The general subject of this chapter is "tables". You may find this surprising, since the name of the chapter is Introduction to Maps. Here's what's going on with terminology: it's all over the map.
In computer science, generally, most professionals will understand what is meant by a table: a way to store key,data pairs in an associative manner, so that a pair, or its data, can be looked up, inserted, or removed by key value: a data retrieval system. Other terms have evolved over the years, including these which seem to be the most prevalant:
Table Probably the most generic language-independent usage Dictionary Synonym for Table Mapping Term arising from (discrete) math describing a function from one set to another Map In math, shorthand for "mapping"; adopted specifically by the C++ STL to mean an ordered table Associative Array A table with a special bracket operator
A good way to start thinking about tables technically is to envision a Set of Pairs, where a Pair object consists of a key and a datum:
typedef Set < Pair < KeyType , DataType > > Table;
This is a somewhat crude way to define tables, but it can be made to work quite effectively, and it definitely works as a valid analogy. The main reason for not just adopting the "table is a set of pairs" definition completely is that there are interesting and useful things that are specific to tables that don't arise naturally from sets.
Importantly, tables have unimodal semantics that is key-centric. This means:
The table API is very similar to that of Set: it is an associative container with primary functionality Insert, Remove, and some form of look-up. For a Set, look-up takes the form of finding an object in the set and returning an interator pointing to the object. De-referencing the iterator is the way the data stored in the object is obtained.
For Tables, there is the advantage that the structural data is separated as a KeyType value, while the data is separately stored in a DataType value. Therefore a natural from of look-up in a Table is Retrieve(key_value,d), in which d becomes a valid reference to the data stored with key_val. Here are the three primary operations for Table, along with the variations found in Associative Array [aka Symbol Table]:
Associative Container APIs (unimodal) associative operation Table AA Set insert Insert(k,d) Put(k,d) Insert(t) look-up Retrieve(k,&d) &d = Get(k) i = Includes(t) remove Remove(k) Erase(k) Remove(t)
We will give precise descriptions of the behavior of each of these
operations. Note also that one can define analogs across the table of any of the
operations. For example, we could define Set::Get as &x = Get(x), meaning
that Get(x) returns a reference to the stored value x and Table::Includes
returning a table iterator to the stored pair. But the operations stated in the
table are considered to be the primary defining operations for the Set, Table,
and Associative Array abstract data types.

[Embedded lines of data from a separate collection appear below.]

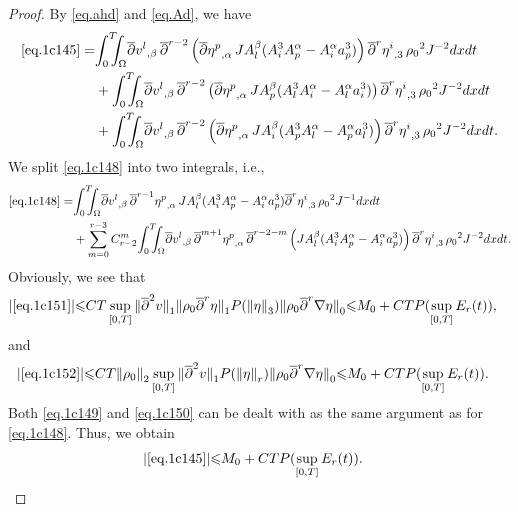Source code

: \documentclass[12pt,twoside,reqno]{amsart}
\numberwithin{equation}{section}
\theoremstyle{definition}
\theoremstyle{remark}
\begin{document}
\begin{proof}
By \eqref{eq.ahd} and \eqref{eq.Ad}, we have
\begin{align}
  \eqref{eq.1c145}=&{\int_0^T\!\!\!\!\int_\Omega }  {\overline{\partial}} {{{v^l}}_{,{\beta}}\,}{\overline{\partial}}^{r-2}\left({\overline{\partial}}{{{\eta^p}}_{,{\alpha}}\,} JA^\beta_l(A^3_iA^\alpha_p-A^\alpha_ia^3_p)\right){{{{\overline{\partial}}^r \eta^i}}_{,{3}}\,}{\rho_0}^2  J^{-2}dxdt\label{eq.1c148}\\
  &+{\int_0^T\!\!\!\!\int_\Omega }  {\overline{\partial}} {{{v^l}}_{,{\beta}}\,}{\overline{\partial}}^{r-2}\left({\overline{\partial}}{{{\eta^p}}_{,{\alpha}}\,} JA^\beta_p(A^3_lA^\alpha_i-A^\alpha_la^3_i)\right){{{{\overline{\partial}}^r \eta^i}}_{,{3}}\,}{\rho_0}^2  J^{-2}dxdt\label{eq.1c149}\\
  &+{\int_0^T\!\!\!\!\int_\Omega }  {\overline{\partial}} {{{v^l}}_{,{\beta}}\,}{\overline{\partial}}^{r-2}\left({\overline{\partial}}{{{\eta^p}}_{,{\alpha}}\,} JA^\beta_i(A^3_pA^\alpha_l-A^\alpha_pa^3_l)\right){{{{\overline{\partial}}^r \eta^i}}_{,{3}}\,}{\rho_0}^2  J^{-2}dxdt.\label{eq.1c150}
\end{align}
We split \eqref{eq.1c148} into two integrals, i.e.,
\begin{align}
  \eqref{eq.1c148}=&{\int_0^T\!\!\!\!\int_\Omega }  {\overline{\partial}} {{{v^l}}_{,{\beta}}\,}{\overline{\partial}}^{r-1}{{{\eta^p}}_{,{\alpha}}\,} JA^\beta_l(A^3_iA^\alpha_p-A^\alpha_ia^3_p){{{{\overline{\partial}}^r \eta^i}}_{,{3}}\,}{\rho_0}^2  J^{-1}dxdt\label{eq.1c151}\\
  &+\sum_{m=0}^{r-3}C_{r-2}^m{\int_0^T\!\!\!\!\int_\Omega }  {\overline{\partial}} {{{v^l}}_{,{\beta}}\,}{\overline{\partial}}^{m+1}{{{\eta^p}}_{,{\alpha}}\,}{\overline{\partial}}^{r-2-m}\left( JA^\beta_l(A^3_iA^\alpha_p-A^\alpha_ia^3_p)\right){{{{\overline{\partial}}^r \eta^i}}_{,{3}}\,}{\rho_0}^2  J^{-2}dxdt.\label{eq.1c152}
\end{align}
Obviously, we see that
\begin{align*}
  {\vert{\eqref{eq.1c151}}\vert}{\leqslant}&CT\sup_{[0,T]}{\Vert{{\overline{\partial}}^2v}\Vert}_1{\Vert{{\rho_0} {\overline{\partial}}^r\eta}\Vert}_1 P({\Vert{\eta}\Vert}_3){\Vert{{\rho_0} {\overline{\partial}}^r{\nabla}\eta}\Vert}_0
  {\leqslant} M_0+CTP(\sup_{[0,T]}E_r(t)),
\end{align*}
and
\begin{align*}
  {\vert{\eqref{eq.1c152}}\vert}{\leqslant} &CT{\Vert{\rho_0}\Vert}_2\sup_{[0,T]} {\Vert{{\overline{\partial}}^2 v}\Vert}_1P({\Vert{\eta}\Vert}_r){\Vert{{\rho_0} {\overline{\partial}}^r{\nabla}\eta}\Vert}_0
  {\leqslant} M_0+CTP(\sup_{[0,T]}E_r(t)).
\end{align*}
Both \eqref{eq.1c149} and \eqref{eq.1c150} can be dealt with as the same argument as for \eqref{eq.1c148}. Thus, we obtain
\begin{align*}
  {\vert{\eqref{eq.1c145}}\vert}{\leqslant} &M_0+CTP(\sup_{[0,T]}E_r(t)).
\end{align*}


\end{proof}
\end{document}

We will look at the Associative Array semantics below.
Just as with Set, the ordered Table has additional search operations LowerBound
and UpperBound, that locate the item using the tableorder structure.
The principal additional functionality distinguishing the ordered table is that a standard traversal encounters stored pairs in sorted order by key, whereas in an unsorted, or hashed, table, a traversal encounters stored pairs in pseudo-random key order.
Associative Arrays, sometimes also called Symbol Tables, are essentially the same as tables with a redifined API. Aside from different terminology, the Associatve Array brings a novel kind of operation, a kind of bracket operator. But unlike the bracket operator of ordinary arrays, vectors, and deques, the AA bracket operator takes something of the client-defined KeyType as its argument. The prototype of this operator is:
DataType& operator[] (KeyType k); // AA bracket operator DataType& operator[] (size_t i); // array bracket operator
(Note: often the parameters shown passed by value are coded to pass by const reference, which is a programming efficiency without functional distinction.) The seemingly simple change from size_t to KeyType has profound consequences, the most striking being
For example, KeyType might be type String.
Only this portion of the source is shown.